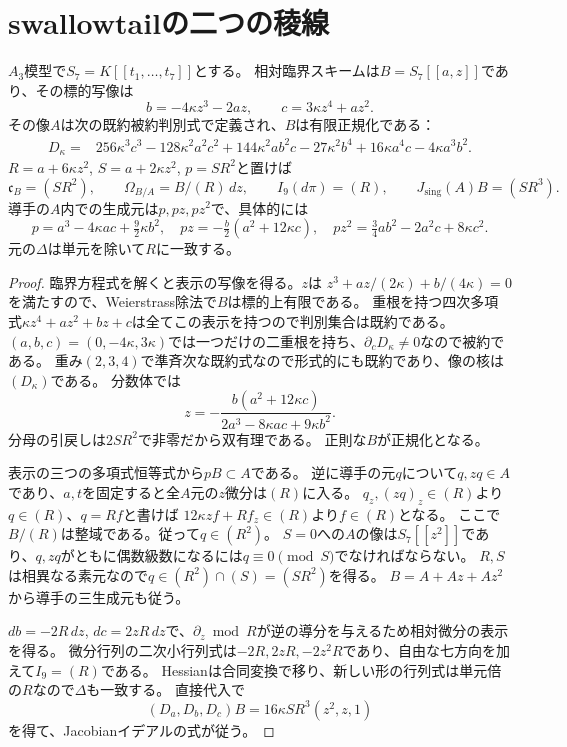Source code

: \section{swallowtailの二つの稜線}
\begin{theorem}\label{mh:swallowtail}
$A_3$模型で$S_7=K[[t_1,\ldots,t_7]]$とする。
相対臨界スキームは$B=S_7[[a,z]]$であり、その標的写像は
\[
 b=-4\kappa z^3-2az,\qquad c=3\kappa z^4+az^2.
\]
その像$A$は次の既約被約判別式で定義され、$B$は有限正規化である：
\begin{align*}
 D_\kappa={}&256\kappa^3c^3-128\kappa^2a^2c^2+144\kappa^2ab^2c
 -27\kappa^2b^4+16\kappa a^4c-4\kappa a^3b^2.
\end{align*}
$R=a+6\kappa z^2$, $S=a+2\kappa z^2$, $p=SR^2$と置けば
\[
 \mathfrak c_B=(SR^2),\qquad \Omega_{B/A}=B/(R)\,dz,\qquad
 I_9(d\pi)=(R),\qquad J_{\mathrm{sing}}(A)B=(SR^3).
\]
導手の$A$内での生成元は$p,pz,pz^2$で、具体的には
\[
 p=a^3-4\kappa ac+\tfrac92\kappa b^2,\quad
 pz=-\tfrac b2(a^2+12\kappa c),\quad
 pz^2=\tfrac34ab^2-2a^2c+8\kappa c^2.
\]
元の$\Delta$は単元を除いて$R$に一致する。
\end{theorem}
\begin{proof}
臨界方程式を解くと表示の写像を得る。$z$は
$z^3+az/(2\kappa)+b/(4\kappa)=0$を満たすので、Weierstrass除法で$B$は標的上有限である。
重根を持つ四次多項式$\kappa z^4+az^2+bz+c$は全てこの表示を持つので判別集合は既約である。
$(a,b,c)=(0,-4\kappa,3\kappa)$では一つだけの二重根を持ち、$\partial_cD_\kappa\ne0$なので被約である。
重み$(2,3,4)$で準斉次な既約式なので形式的にも既約であり、像の核は$(D_\kappa)$である。
分数体では
\[
 z=-\frac{b(a^2+12\kappa c)}{2a^3-8\kappa ac+9\kappa b^2}.
\]
分母の引戻しは$2SR^2$で非零だから双有理である。
正則な$B$が正規化となる。

表示の三つの多項式恒等式から$pB\subset A$である。
逆に導手の元$q$について$q,zq\in A$であり、$a,t$を固定すると全$A$元の$z$微分は$(R)$に入る。
$q_z,(zq)_z\in(R)$より$q\in(R)$、$q=Rf$と書けば
$12\kappa zf+Rf_z\in(R)$より$f\in(R)$となる。
ここで$B/(R)$は整域である。従って$q\in(R^2)$。
$S=0$への$A$の像は$S_7[[z^2]]$であり、$q,zq$がともに偶数級数になるには$q\equiv0\pmod S$でなければならない。
$R,S$は相異なる素元なので$q\in(R^2)\cap(S)=(SR^2)$を得る。
$B=A+Az+Az^2$から導手の三生成元も従う。

$db=-2R\,dz$, $dc=2zR\,dz$で、$\partial_z\bmod R$が逆の導分を与えるため相対微分の表示を得る。
微分行列の二次小行列式は$-2R,2zR,-2z^2R$であり、自由な七方向を加えて$I_9=(R)$である。
Hessianは合同変換で移り、新しい形の行列式は単元倍の$R$なので$\Delta$も一致する。
直接代入で
\[
 (D_a,D_b,D_c)B=16\kappa SR^3(z^2,z,1)
\]
を得て、Jacobianイデアルの式が従う。
\end{proof}

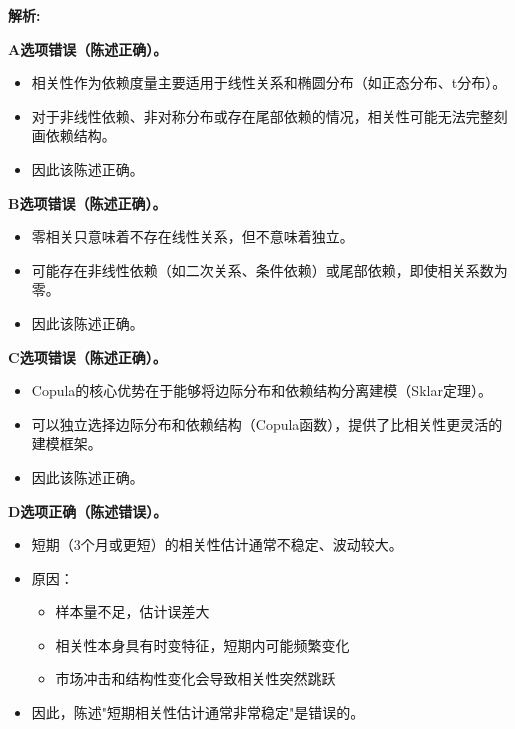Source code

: \documentclass{article}
\newenvironment{explanation}
{\textbf{解析:}\par}
{\par}
\begin{document}
\begin{explanation}

    \textbf{A选项错误（陈述正确）。}
    \begin{itemize}
        \item 相关性作为依赖度量主要适用于线性关系和椭圆分布（如正态分布、t分布）。
        \item 对于非线性依赖、非对称分布或存在尾部依赖的情况，相关性可能无法完整刻画依赖结构。
        \item 因此该陈述正确。
    \end{itemize}

    \textbf{B选项错误（陈述正确）。}
    \begin{itemize}
        \item 零相关只意味着不存在线性关系，但不意味着独立。
        \item 可能存在非线性依赖（如二次关系、条件依赖）或尾部依赖，即使相关系数为零。
        \item 因此该陈述正确。
    \end{itemize}

    \textbf{C选项错误（陈述正确）。}
    \begin{itemize}
        \item Copula的核心优势在于能够将边际分布和依赖结构分离建模（Sklar定理）。
        \item 可以独立选择边际分布和依赖结构（Copula函数），提供了比相关性更灵活的建模框架。
        \item 因此该陈述正确。
    \end{itemize}

    \textbf{D选项正确（陈述错误）。}
    \begin{itemize}
        \item 短期（3个月或更短）的相关性估计通常不稳定、波动较大。
        \item 原因：
        \begin{itemize}
            \item 样本量不足，估计误差大
            \item 相关性本身具有时变特征，短期内可能频繁变化
            \item 市场冲击和结构性变化会导致相关性突然跳跃
        \end{itemize}
        \item 因此，陈述"短期相关性估计通常非常稳定"是错误的。
    \end{itemize}

\end{explanation}
\end{document}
========================================================================
[Exercise aim] If a line of the entries holds the word "Delta", copy it out.

[Exercise solution]
元の$\Delta$は単元を除いて$R$に一致する。
Hessianは合同変換で移り、新しい形の行列式は単元倍の$R$なので$\Delta$も一致する。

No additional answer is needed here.